The mean and median of the day_listed column are 39.5 and 33 days respectively.The mean and median have deviation because some ads really statyed longtime which behaves like outliers.The typical lifetime of an ad is about 40 days.Some ads are removed very quickly less than 24 hours,either they sold out or advertiser change their mind not to sell.On the other hand, some ads lasted longer than 3 months which is abnormal behavior.In the next analysis, we can find out which type are more demandable or which are not.

In [None]:
#Analyze the number of ads and the average price for each type of vehicle

#avg_price by type
avg_price_grouped = price_filtered.pivot_table(index = 'type',values = 'price', aggfunc='mean').reset_index()
avg_price_grouped.columns=['type','Average price']


#Number of ads placed by type

avg_ads_grouped = price_filtered.pivot_table(index = 'type',values = 'days_listed', aggfunc='count').reset_index()
avg_ads_grouped.columns=['type','Number of ads']
display(avg_price_grouped.sort_values(by='Average price',ascending=False))
display(avg_ads_grouped.sort_values(by='Number of ads',ascending=False))

(avg_price_grouped.sort_values(by='Average price',ascending=False)).plot(kind='bar',x='type',y='Average price', xlabel='type',ylabel='Average price',title='Average price Vs vehicle type')

(avg_ads_grouped.sort_values(by='Number of ads',ascending=False)).plot(kind='bar',x='type',y='Number of ads',xlabel='type',ylabel='Number of Ads',title='Number of Ads Vs vehicle type')
plt.show()



#The most ads is placed for sedan and SUV type car which have avg price of approx. 6942 and approx. 10359.Both type of cars have publication to removal time is avg 40 days.

In [None]:
#Factors impact the price most

sns.boxplot(x='condition',y='price',data=price_filtered).set(title='price Vs condition');
price_filtered.plot(x='vehicle_age', y='price', kind='scatter', figsize=(8, 6), sharex=False, grid=True,title='price Vs vehicle age');
price_filtered.plot(x='vehicle_millege_per_year', y='price', kind='scatter', figsize=(8, 6), sharex=False, grid=True,title= 'price Vs vehicle millege per year');

In [None]:
sns.boxplot(x='transmission',y='price',data=price_filtered[price_filtered.type != 'bus']).set(title='Price Vs transmission type');

In [None]:
sns.boxplot(x='paint_color',y='price',data=price_filtered[price_filtered.type != 'bus']).set(title= 'Price Vs different colors vehicle')
plt.xticks(rotation=45)

In [None]:
print(price_filtered['price'].corr(price_filtered['vehicle_age']))
print(price_filtered['price'].corr(price_filtered['vehicle_millege_per_year']))
print(price_filtered['price'].corr(price_filtered['condition']))

Only the bus category have 24 ads which is less than 50 ads and is not considered for analyzing categorical variables.There is a reverse relationship between vehicle age and price.Higher the age, lower the price and lower the price,higher the age.There is also a reverse relationship between vehicle_millege_per_year and price observed.The car which condition is good,excellent and like new have higher price.Automatic car is higher price than manual car.The others type of transmission for exmaple, semi automatic or dual clutch or continuously variable transmission are higher price than only automatic/manual cars.
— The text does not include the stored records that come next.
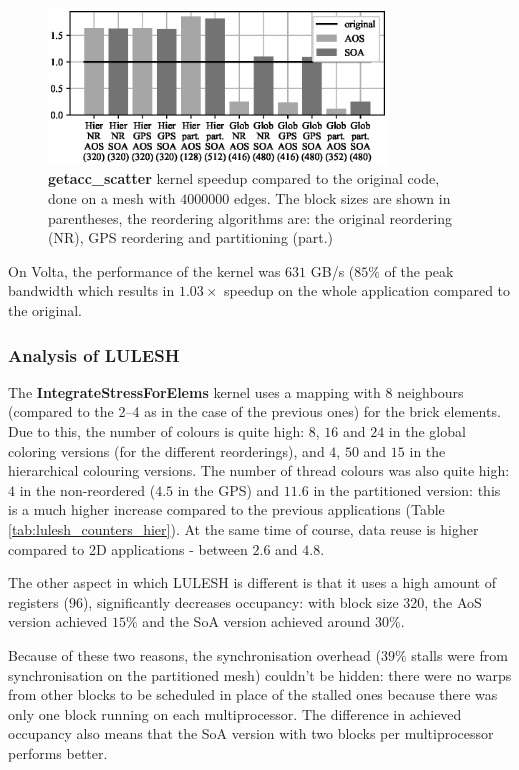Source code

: \begin{figure}[Htbp]
  \centering
  \includegraphics[width=9cm]{fig/bookleaf_speedup.eps}
  \caption{\textbf{getacc\_scatter} kernel speedup compared to the original
  code, done on a mesh with $4000000$ edges. The block sizes are shown in
  parentheses, the reordering algorithms are: the original reordering (NR), GPS
  reordering and partitioning (part.)}
  \label{fig:bookleaf_speedup}
\end{figure}

On Volta, the performance of the kernel was $631$ GB/s ($85\%$ of the peak
bandwidth which results in $1.03\times$ speedup on the whole application compared
to the original.


\subsubsection{Analysis of LULESH}\label{sec:analysis-of-lulesh}


The \textbf{IntegrateStressForElems} kernel uses a mapping with 8 neighbours
(compared to the 2--4 as in the case of the previous ones) for the brick
elements. Due to this, the number of colours is quite high: $8$, $16$ and $24$
in the global coloring versions (for the different reorderings), and $4$, $50$
and $15$ in the hierarchical colouring versions. The number of thread colours
was also quite high: $4$ in the non-reordered ($4.5$ in the GPS) and $11.6$ in
the partitioned version: this is a much higher increase compared to the previous
applications (Table \ref{tab:lulesh_counters_hier}). At the same time of course,
data reuse is higher compared to 2D applications - between $2.6$ and $4.8$.

The other aspect in which LULESH is different is that it uses a high amount of
registers ($96$), significantly decreases occupancy: with block size 320, the
AoS version achieved $15\%$ and the SoA version achieved around $30\%$.

Because of these two reasons, the synchronisation overhead ($39\%$ stalls were
from synchronisation on the partitioned mesh) couldn't be hidden: there were no
warps from other blocks to be scheduled in place of the stalled ones because
there was only one block running on each multiprocessor. The difference in
achieved occupancy also means that the SoA version with two blocks per
multiprocessor performs better.

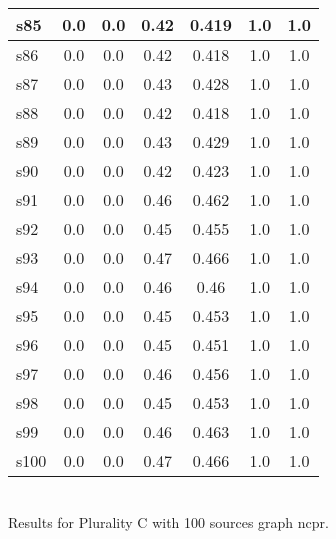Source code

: \documentclass{article}
\begin{document}
\begin{tabular}{|l|c|c|c|c|c|c|}
\hline
s85 &0.0 & 0.0 & 0.42 & 0.419 & 1.0 & 1.0\\
\hline
s86 &0.0 & 0.0 & 0.42 & 0.418 & 1.0 & 1.0\\
\hline
s87 &0.0 & 0.0 & 0.43 & 0.428 & 1.0 & 1.0\\
\hline
s88 &0.0 & 0.0 & 0.42 & 0.418 & 1.0 & 1.0\\
\hline
s89 &0.0 & 0.0 & 0.43 & 0.429 & 1.0 & 1.0\\
\hline
s90 &0.0 & 0.0 & 0.42 & 0.423 & 1.0 & 1.0\\
\hline
s91 &0.0 & 0.0 & 0.46 & 0.462 & 1.0 & 1.0\\
\hline
s92 &0.0 & 0.0 & 0.45 & 0.455 & 1.0 & 1.0\\
\hline
s93 &0.0 & 0.0 & 0.47 & 0.466 & 1.0 & 1.0\\
\hline
s94 &0.0 & 0.0 & 0.46 & 0.46 & 1.0 & 1.0\\
\hline
s95 &0.0 & 0.0 & 0.45 & 0.453 & 1.0 & 1.0\\
\hline
s96 &0.0 & 0.0 & 0.45 & 0.451 & 1.0 & 1.0\\
\hline
s97 &0.0 & 0.0 & 0.46 & 0.456 & 1.0 & 1.0\\
\hline
s98 &0.0 & 0.0 & 0.45 & 0.453 & 1.0 & 1.0\\
\hline
s99 &0.0 & 0.0 & 0.46 & 0.463 & 1.0 & 1.0\\
\hline
s100 &0.0 & 0.0 & 0.47 & 0.466 & 1.0 & 1.0\\
\hline
\end{tabular}\\

\noindent Results for Plurality C with 100 sources graph ncpr.
\end{document}
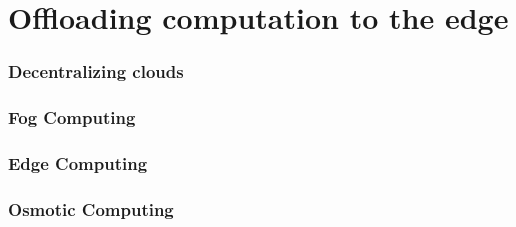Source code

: \section{Offloading computation to the edge} 
\label{sec:offloading_comp}

\subsubsection{Decentralizing clouds}

\subsubsection{Fog Computing}

\subsubsection{Edge Computing}

\subsubsection{Osmotic Computing}
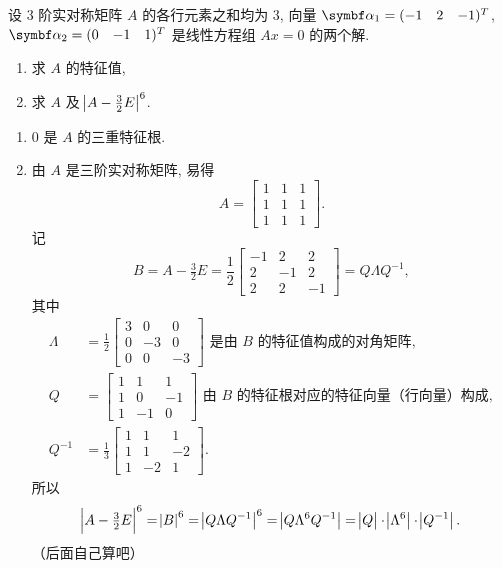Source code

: \begin{exercise}
    设 $3$ 阶实对称矩阵 $A$ 的各行元素之和均为 $3$, 向量 $\vect{\alpha}_1 = (-1\quad 2\quad {-1})^T$, $\vect{\alpha}_2 = (0\quad {-1}\quad 1)^T$ 是线性方程组 $Ax = 0$ 的两个解.
    \begin{enumerate}[(1)]
        \item 求 $A$ 的特征值, 
        \item 求 $A$ 及 $\abs[1]{A-\tfrac 32 E}^6$.
    \end{enumerate}
\end{exercise}

\begin{solution}
    \begin{enumerate}[(1)]
        \item $0$ 是 $A$ 的三重特征根.
        \item 由 $A$ 是三阶实对称矩阵, 易得
        \[
        A = \begin{bmatrix}
        1 & 1 & 1\\ 1 & 1 & 1\\ 1 & 1 & 1
        \end{bmatrix}.
        \]
        记
        \[
        B = A - \tfrac 32 E = \frac 12\begin{bmatrix}
        -1 & 2 & 2 \\ 2 & -1 & 2 \\ 2 & 2 & -1
        \end{bmatrix} = Q\Lambda Q^{-1},
        \]
        其中
        \begin{align*}
        \Lambda &= \frac 12\begin{bmatrix}
        3 & 0 & 0 \\ 0 & -3 & 0 \\ 0 & 0 & -3
        \end{bmatrix} \text{\ 是由 $B$ 的特征值构成的对角矩阵}, \\
        Q &= \begin{bmatrix}
        1 & 1 & 1 \\ 1 & 0 & -1 \\ 1 & -1 & 0
        \end{bmatrix} \text{\ 由 $B$ 的特征根对应的特征向量（行向量）构成}, \\
        Q^{-1} &= \frac 13\begin{bmatrix}
        1 & 1 & 1 \\ 1 & 1 & -2 \\ 1 & -2 & 1
        \end{bmatrix}.
        \end{align*}
        所以
        \begin{align*}
            \abs[2]{A - \tfrac 32 E}^6 
            = \abs{B}^6 
            = \abs[1]{Q \Lambda Q^{-1}}^6 
            = \abs[1]{Q \Lambda^6 Q^{-1}} 
            = \abs[1]{Q} \cdot \abs[1]{\Lambda^6} \cdot \abs[1]{Q^{-1}}.
        \end{align*}
        （后面自己算吧）
    \end{enumerate}
\end{solution}

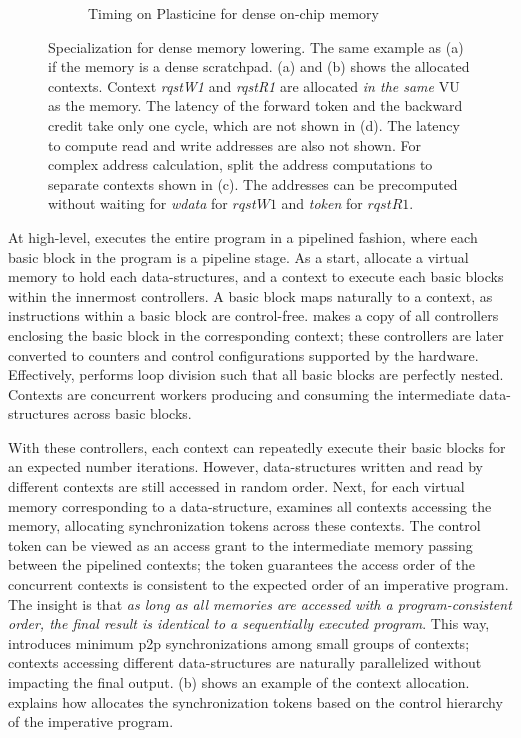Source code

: \begin{figure}
\begin{subfigure}[b]{1\textwidth}
\caption{Timing on Plasticine for dense on-chip memory}
\end{subfigure}
\caption[Dense specialization]{
  Specialization for dense memory lowering.
  The same example as  (a) if the memory is a dense scratchpad.
  (a) and (b) shows the allocated contexts.
  Context \emph{rqstW1} and \emph{rqstR1} are allocated \emph{in the same} VU as the memory. The latency of 
  the forward token and the backward credit take only one cycle, which are not shown in (d).
  The latency to compute read and write addresses are also not shown.
  For complex address calculation, \name split the address computations to separate contexts shown
  in (c). The addresses can be precomputed without waiting for \emph{wdata} for $rqstW1$ and 
  \emph{token} for $rqstR1$.
}
\label{fig:densespecial}
\end{figure}

At high-level, \name executes the entire program in a pipelined fashion, where each basic block
in the program is a pipeline stage.
As a start, \name allocate a virtual memory to hold each data-structures, and 
a context to execute each basic blocks within the innermost controllers. 
A basic block maps naturally to a context, as instructions within a basic block are control-free. 
\name makes a copy of all controllers enclosing the basic block in the corresponding context;
these controllers are later converted to counters and control configurations supported by the
hardware. 
Effectively, \name performs loop division such that all basic blocks are perfectly nested.
Contexts are concurrent workers producing and consuming the intermediate data-structures across basic
blocks.

With these controllers, each context can repeatedly execute their basic blocks for an expected number iterations. 
However, data-structures written and read by different contexts are still accessed in random order.
Next, for each virtual memory corresponding to a data-structure, \name examines all contexts accessing the memory,
allocating synchronization tokens across these contexts.
The control token can be viewed as an access grant to the intermediate memory passing between 
the pipelined contexts; the token guarantees the access order of the concurrent contexts is consistent to
the expected order of an imperative program.
The insight is that \emph{as long as all memories are accessed with a program-consistent
order, the final result is identical to a sequentially executed program}.
This way, \name introduces minimum p2p synchronizations among small groups of contexts; contexts
accessing different data-structures are naturally parallelized without impacting the final output.
 (b) shows an example of the context allocation. 
 explains how \name allocates the synchronization tokens based on the control
hierarchy of the imperative program.

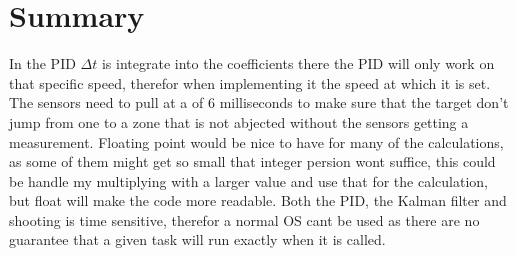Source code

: \section{Summary}
In the PID $\Delta t$ is integrate into the coefficients there the PID will only work on that specific speed, therefor when implementing it the speed at which it is set. The sensors need to pull at a of 6 milliseconds to make sure that the target don't jump from one to a zone that is not abjected without the sensors getting a measurement. Floating point would be nice to have for many of the calculations, as some of them might get so small that integer persion wont suffice, this could be handle my multiplying with a larger value and use that for the calculation, but float will make the code more readable. Both the PID, the Kalman filter and shooting is time sensitive, therefor a normal OS cant be used as there are no guarantee that a given task will run exactly when it is called.

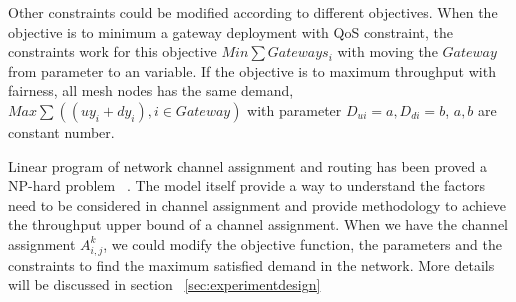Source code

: Other constraints could be modified according to different objectives. 
When the objective is to minimum a gateway deployment with QoS constraint, the constraints work for this objective $Min \sum{Gateways_i}$ with moving the $Gateway$ from parameter to an variable.
If the objective is to maximum throughput with fairness, all mesh nodes has the same demand, $Max\sum((uy_i+dy_i),i \in Gateway)$ 
with parameter $D_{ui}=a,D_{di}=b$, $a,b$ are constant number.

Linear program of network channel assignment and routing has been proved a NP-hard problem ~\cite{tang2005interference,yuan2006cross}. 
The model itself provide a way to understand the factors need to be considered in channel assignment and provide methodology to achieve the throughput upper bound of a channel assignment.
When we have the channel assignment $A_{i,j}^k$, we could modify the objective function, the parameters and the constraints to find the maximum satisfied demand in the network. More details will be discussed in section ~\ref{sec:experimentdesign} 





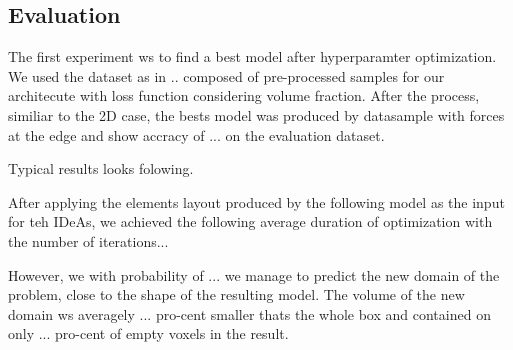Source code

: \subsection{Evaluation}

The first experiment ws to find a best model after hyperparamter optimization.
We used the dataset as in .. composed of pre-processed samples for our architecute with loss function considering volume fraction.
After the process, similiar to the 2D case, the bests model was produced by datasample with forces at the edge and show accracy of ... on the evaluation dataset. 

Typical results looks folowing.

After applying the elements layout produced by the following model as the input for teh IDeAs, we achieved the following average duration of optimization with the number of iterations...

However, we with probability of ... we manage to predict the new domain of the problem, close to the shape of the resulting model. 
The volume of the  new domain ws averagely ... pro-cent smaller thats the whole box and contained on only ... pro-cent of empty voxels in the result.
 


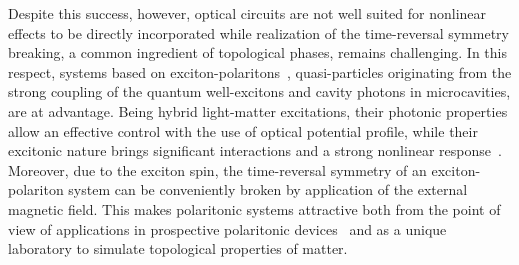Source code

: \documentclass[
aps,
prl,
groupedaddress,
superscriptaddress,
floatfix,
notitlepage
]{revtex4-1}
\begin{document}
Despite this success, however, optical circuits are not well suited for nonlinear effects to be directly incorporated while realization of the time-reversal symmetry breaking, a common ingredient of topological phases, remains challenging. 
In this respect, systems based on exciton-polaritons~\cite{Carusotto2013}, quasi-particles originating from the strong coupling of the quantum well-excitons and cavity photons in microcavities, are at advantage. 
Being hybrid light-matter excitations, their photonic properties allow an effective control with the use of optical potential profile, while their excitonic nature brings significant interactions and a strong nonlinear response~\cite{CedraMendez2010,Kim2013,Jacqmin2014,Baboux2016}. 
Moreover, due to the exciton spin, the time-reversal symmetry of an exciton-polariton system can be conveniently broken by application of the external magnetic field. This makes polaritonic systems attractive both from the point of view of applications in prospective polaritonic devices~\cite{Liew2011,Sanvitto2016} and as a unique laboratory to simulate topological properties of matter.
\end{document}
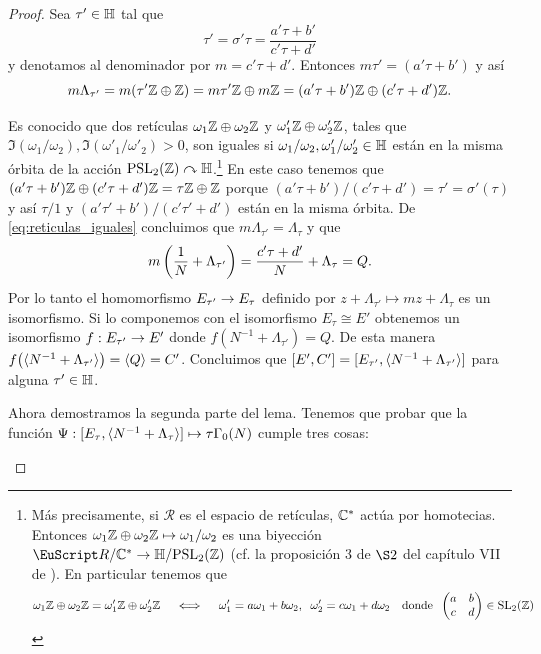 \documentclass[../../tesis_maestria]{subfiles}
\begin{document}
\begin{proof}
Sea $\tau'\in\mathbb{H}$ tal que
\begin{equation}\label{eq:def_de_matriz_sigma}
  \tau'=\sigma'\tau=\frac{a'\tau+b'}{c'\tau+d'}
\end{equation}
y denotamos al denominador por $m=c'\tau+d'$. Entonces $m\tau'=(a'\tau+b')$ y así
\begin{equation}\label{eq:reticulas_iguales}
	m\Lambda_{\tau'}=
	m(\tau'\mathbb{Z}\oplus\mathbb{Z})=
	m\tau'\mathbb{Z}\oplus m\mathbb{Z}=
	(a'\tau+b')\mathbb{Z}\oplus(c'\tau+d')\mathbb{Z}.
\end{equation}

Es conocido que dos retículas $\omega_1\mathbb{Z}\oplus\omega_2\mathbb{Z}$ y $\omega'_1\mathbb{Z}\oplus\omega'_2\mathbb{Z}$, tales que $\Im(\omega_1/\omega_2),\Im(\omega'_1/\omega'_2)>0$, son iguales si $\omega_1/\omega_2,\omega'_1/\omega'_2\in\mathbb{H}$ están en la misma órbita de la acción $\mathrm{PSL}_2(\mathbb{Z})\curvearrowright\mathbb{H}$.\footnote{\label{foot:reticulas}Más precisamente, si $\mathcal{R}$ es el espacio de retículas, $\mathbb{C}^*$ actúa por homotecias. Entonces $\omega_1\mathbb{Z}\oplus\omega_2\mathbb{Z}\mapsto \omega_1/\omega_2$ es una biyección $\mathcal{R}/\CC^*\ra\HH/\PSL_2(\ZZ)$ (cf. la proposición 3 de $\S2$ del capítulo VII de \cite{SerreACIA}). En particular tenemos que
\[
	\omega_1\mathbb{Z}\oplus\omega_2\mathbb{Z}=\omega'_1\mathbb{Z}\oplus\omega'_2\mathbb{Z} \quad\iff\quad
	\omega'_1=a\omega_1+b\omega_2,\;\;\omega'_2=c\omega_1+d\omega_2\quad\text{donde}\;\;\begin{pmatrix}a & b\\ c & d\end{pmatrix}\in\mathrm{SL}_2(\mathbb{Z})
\]} En este caso tenemos que $(a'\tau+b')\mathbb{Z}\oplus(c'\tau+d')\mathbb{Z}=\tau\mathbb{Z}\oplus\mathbb{Z}$ porque $(a'\tau+b')/(c'\tau+d')=\tau'=\sigma'(\tau)$ y así $\tau/1$ y $(a'\tau'+b')/(c'\tau'+d')$ están en la misma órbita. De \eqref{eq:reticulas_iguales} concluimos que $m\Lambda_{\tau'}=\Lambda_{\tau}$ y que
\[
	m\left( \frac{1}{N}+\Lambda_{\tau'} \right)=\frac{c'\tau+d'}{N}+\Lambda_\tau=Q.
\]
Por lo tanto el homomorfismo $E_{\tau'}\rightarrow E_\tau$ definido por $z+\Lambda_{\tau'}\mapsto mz+\Lambda_{\tau}$ es un isomorfismo. Si lo componemos con el isomorfismo $E_\tau\cong E'$ obtenemos un isomorfismo $f:E_{\tau'}\rightarrow E'$ donde $f(N^{-1}+\Lambda_{\tau'})=Q$. De esta manera $f\big(\langle N^{-1}+\Lambda_{\tau'} \rangle\big)=\langle Q \rangle=C'$. Concluimos que $[E',C']=[E_{\tau'},\langle N^{-1}+\Lambda_{\tau'} \rangle]$ para alguna $\tau'\in\mathbb{H}$.

Ahora demostramos la segunda parte del lema. Tenemos que probar que la función $\Psi:[E_\tau,\langle N^{-1}+\Lambda_\tau \rangle]\mapsto\tau\Gamma_0(N)$ cumple tres cosas:
\begin{enumerate}[label=\emph{\roman*})]


\end{enumerate}
\end{proof}
\end{document}
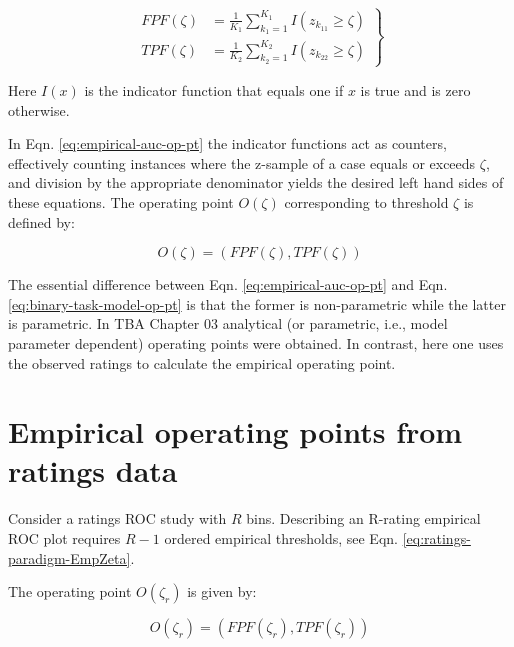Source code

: \documentclass[
]{book}
\begin{document}
\begin{equation}
\left.
\begin{aligned}
FPF\left ( \zeta \right ) &= \frac{1}{K_1}\sum_{k_1=1}^{K_1}I\left ( z_{k_11} \geq \zeta \right ) \\
TPF\left ( \zeta \right ) &= \frac{1}{K_2}\sum_{k_2=1}^{K_2}I\left ( z_{k_22} \geq \zeta \right )
\end{aligned}
\right \}
\label{eq:empirical-auc-op-pt}
\end{equation}

Here \(I(x)\) is the indicator function that equals one if \(x\) is true and is zero otherwise.

In Eqn. \eqref{eq:empirical-auc-op-pt} the indicator functions act as counters, effectively counting instances where the z-sample of a case equals or exceeds \(\zeta\), and division by the appropriate denominator yields the desired left hand sides of these equations. The operating point \(O(\zeta)\) corresponding to threshold \(\zeta\) is defined by:

\begin{equation}
O\left ( \zeta \right ) = \left ( FPF\left ( \zeta \right ), TPF\left ( \zeta \right ) \right )
\label{eq:empirical-OperatingPoint}
\end{equation}

The essential difference between Eqn. \eqref{eq:empirical-auc-op-pt} and Eqn. \eqref{eq:binary-task-model-op-pt} is that the former is non-parametric while the latter is parametric. In TBA Chapter 03 analytical (or parametric, i.e., model parameter dependent) operating points were obtained. In contrast, here one uses the observed ratings to calculate the empirical operating point.

\hypertarget{empirical-auc-operating-points}{%
\section{Empirical operating points from ratings data}\label{empirical-auc-operating-points}}

Consider a ratings ROC study with \(R\) bins. Describing an R-rating empirical ROC plot requires \(R-1\) ordered empirical thresholds, see Eqn. \eqref{eq:ratings-paradigm-EmpZeta}.

The operating point \(O(\zeta_r)\) is given by:

\begin{equation}
O\left ( \zeta_r \right ) = \left ( FPF\left ( \zeta_r \right ), TPF\left ( \zeta_r \right ) \right )
\label{eq:empirical-OperatingPointZetar}
\end{equation}
\end{document}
Yellow color car have higher price and the purple have the lowest price.White color car is more popular than black color car.

### Key factors to increase the vehicle price high:

**1. Vehicle age:**
Price have a reverse relasionship with the vehicle age.Lower the age, higher the price.

**2. Vehicle condition:**
The car which condition is good,excellent and like new have higher price​.

**3. Vehicle millege per year:**
If the used millege per year is low,the price is high.A reverse relasionship have been obseved.

**4. Car transmission:**
Automatic car have higher price than manual car.The others type of transmission for exmaple, semi automatic or dual clutch or continuously variable transmission are higher price than only automatic/manual cars.

**5. Car colors:**
Yellow color car have higher price and the purple have the lowest price.White color car is more popular than black color car.

#### So, if someone have limited budget to buy a car, it is hard to combine all the parameters together.But I strongly recommend to buy a manual transmission purple color higher milleges used  car.